→ **Provided data**:
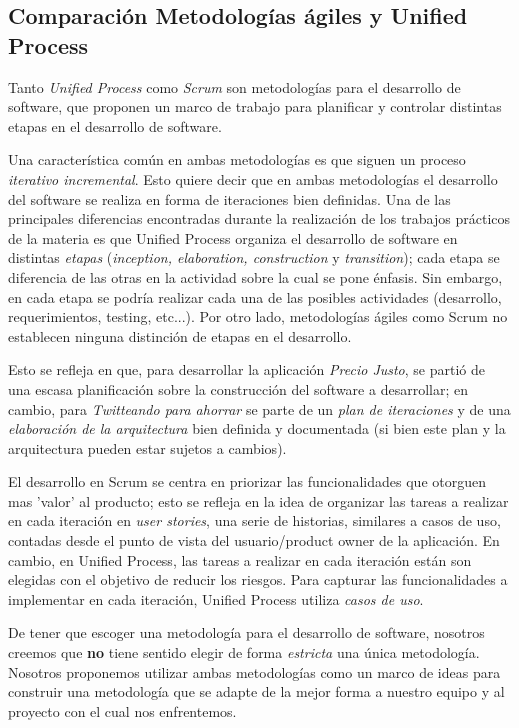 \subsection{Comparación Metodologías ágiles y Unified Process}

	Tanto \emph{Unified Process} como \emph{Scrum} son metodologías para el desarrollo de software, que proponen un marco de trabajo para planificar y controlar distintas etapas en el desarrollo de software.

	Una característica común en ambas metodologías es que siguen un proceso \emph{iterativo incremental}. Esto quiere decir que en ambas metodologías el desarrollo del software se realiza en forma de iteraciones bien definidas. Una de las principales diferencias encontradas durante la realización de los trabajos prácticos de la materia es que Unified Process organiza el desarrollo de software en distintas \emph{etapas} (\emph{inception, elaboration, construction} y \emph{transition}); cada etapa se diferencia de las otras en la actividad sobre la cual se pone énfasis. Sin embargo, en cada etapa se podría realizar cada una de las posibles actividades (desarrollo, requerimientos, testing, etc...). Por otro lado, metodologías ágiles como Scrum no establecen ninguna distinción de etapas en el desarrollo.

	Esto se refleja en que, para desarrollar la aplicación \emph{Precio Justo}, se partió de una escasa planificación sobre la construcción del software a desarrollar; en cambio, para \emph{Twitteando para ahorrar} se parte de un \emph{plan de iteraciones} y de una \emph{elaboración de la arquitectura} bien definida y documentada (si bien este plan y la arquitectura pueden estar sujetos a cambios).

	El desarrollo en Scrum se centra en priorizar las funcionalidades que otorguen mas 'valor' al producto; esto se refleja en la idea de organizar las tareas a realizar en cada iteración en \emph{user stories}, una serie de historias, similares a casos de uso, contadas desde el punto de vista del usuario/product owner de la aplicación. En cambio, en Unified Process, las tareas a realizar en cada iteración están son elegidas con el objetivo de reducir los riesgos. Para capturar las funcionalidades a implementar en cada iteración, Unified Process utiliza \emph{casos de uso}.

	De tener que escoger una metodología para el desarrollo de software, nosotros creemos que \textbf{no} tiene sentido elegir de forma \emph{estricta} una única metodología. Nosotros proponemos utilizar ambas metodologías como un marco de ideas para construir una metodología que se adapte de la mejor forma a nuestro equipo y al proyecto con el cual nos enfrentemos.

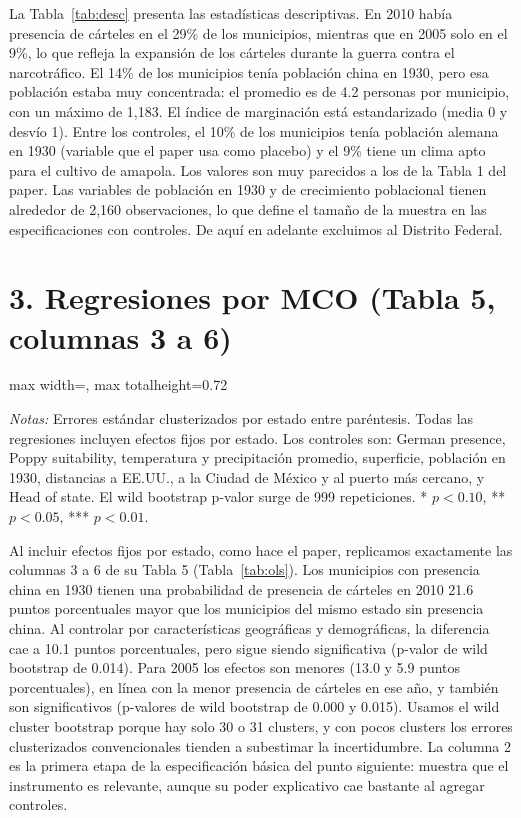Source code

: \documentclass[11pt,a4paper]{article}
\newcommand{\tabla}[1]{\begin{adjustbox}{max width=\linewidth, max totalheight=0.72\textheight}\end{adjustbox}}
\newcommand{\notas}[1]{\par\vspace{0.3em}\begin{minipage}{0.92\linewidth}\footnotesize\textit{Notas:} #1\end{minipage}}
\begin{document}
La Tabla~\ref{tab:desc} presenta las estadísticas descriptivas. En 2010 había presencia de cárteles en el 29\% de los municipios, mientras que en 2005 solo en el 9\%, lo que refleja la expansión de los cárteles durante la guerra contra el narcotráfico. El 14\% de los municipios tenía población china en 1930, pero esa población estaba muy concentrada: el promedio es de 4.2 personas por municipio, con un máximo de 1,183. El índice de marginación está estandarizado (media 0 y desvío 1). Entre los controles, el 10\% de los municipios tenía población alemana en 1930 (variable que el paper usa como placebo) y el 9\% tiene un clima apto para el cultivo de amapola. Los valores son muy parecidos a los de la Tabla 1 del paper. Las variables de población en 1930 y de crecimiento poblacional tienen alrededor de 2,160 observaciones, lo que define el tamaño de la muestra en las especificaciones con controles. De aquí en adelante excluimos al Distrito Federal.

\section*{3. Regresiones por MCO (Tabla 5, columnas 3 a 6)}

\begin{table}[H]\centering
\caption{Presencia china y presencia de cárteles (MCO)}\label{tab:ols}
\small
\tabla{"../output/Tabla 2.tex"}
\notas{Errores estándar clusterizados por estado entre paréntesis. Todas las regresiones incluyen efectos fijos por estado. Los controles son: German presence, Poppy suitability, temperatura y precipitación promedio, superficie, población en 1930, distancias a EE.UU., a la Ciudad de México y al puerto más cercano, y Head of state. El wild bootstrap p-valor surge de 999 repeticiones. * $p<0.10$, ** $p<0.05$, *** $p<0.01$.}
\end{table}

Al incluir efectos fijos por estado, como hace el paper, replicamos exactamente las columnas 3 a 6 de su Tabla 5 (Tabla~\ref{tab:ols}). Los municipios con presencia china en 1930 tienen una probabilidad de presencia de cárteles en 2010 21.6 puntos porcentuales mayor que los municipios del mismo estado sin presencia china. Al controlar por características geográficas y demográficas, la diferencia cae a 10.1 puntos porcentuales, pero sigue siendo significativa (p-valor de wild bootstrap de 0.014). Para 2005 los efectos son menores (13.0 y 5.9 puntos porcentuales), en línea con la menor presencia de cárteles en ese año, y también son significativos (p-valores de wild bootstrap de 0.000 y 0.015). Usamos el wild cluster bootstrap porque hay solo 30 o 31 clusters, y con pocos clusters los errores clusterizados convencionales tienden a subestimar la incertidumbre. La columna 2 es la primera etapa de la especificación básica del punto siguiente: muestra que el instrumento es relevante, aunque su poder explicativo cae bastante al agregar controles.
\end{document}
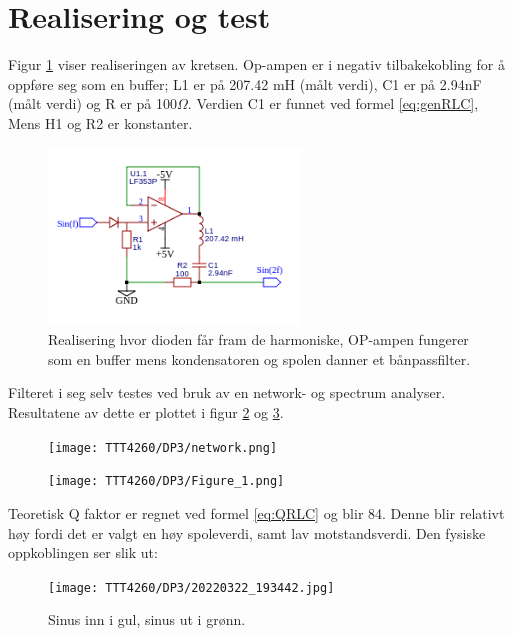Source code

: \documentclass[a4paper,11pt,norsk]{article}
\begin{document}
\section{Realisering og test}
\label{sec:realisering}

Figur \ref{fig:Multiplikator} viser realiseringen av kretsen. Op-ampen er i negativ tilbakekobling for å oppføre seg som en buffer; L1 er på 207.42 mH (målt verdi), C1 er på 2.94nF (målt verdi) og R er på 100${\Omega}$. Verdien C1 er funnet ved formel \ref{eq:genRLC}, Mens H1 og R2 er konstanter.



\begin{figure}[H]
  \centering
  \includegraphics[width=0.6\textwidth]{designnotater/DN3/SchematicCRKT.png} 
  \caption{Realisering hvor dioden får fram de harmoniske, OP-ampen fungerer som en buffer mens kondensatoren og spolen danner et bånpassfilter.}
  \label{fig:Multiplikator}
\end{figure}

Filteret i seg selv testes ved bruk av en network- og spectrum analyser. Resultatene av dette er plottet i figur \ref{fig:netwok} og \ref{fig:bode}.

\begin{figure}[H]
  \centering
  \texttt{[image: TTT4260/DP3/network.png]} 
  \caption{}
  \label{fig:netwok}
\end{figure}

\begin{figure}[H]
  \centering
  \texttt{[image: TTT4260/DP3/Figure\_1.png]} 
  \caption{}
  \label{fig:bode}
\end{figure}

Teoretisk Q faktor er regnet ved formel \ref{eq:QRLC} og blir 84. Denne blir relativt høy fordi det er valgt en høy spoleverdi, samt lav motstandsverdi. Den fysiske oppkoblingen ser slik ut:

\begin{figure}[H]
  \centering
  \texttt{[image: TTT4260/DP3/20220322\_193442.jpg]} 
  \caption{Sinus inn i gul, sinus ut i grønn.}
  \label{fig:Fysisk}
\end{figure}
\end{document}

→ **Aim of the task**: Return each line among the entries that holds the word "netwok".

→ **Completed task**:
Filteret i seg selv testes ved bruk av en network- og spectrum analyser. Resultatene av dette er plottet i figur \ref{fig:netwok} og \ref{fig:bode}.
  \label{fig:netwok}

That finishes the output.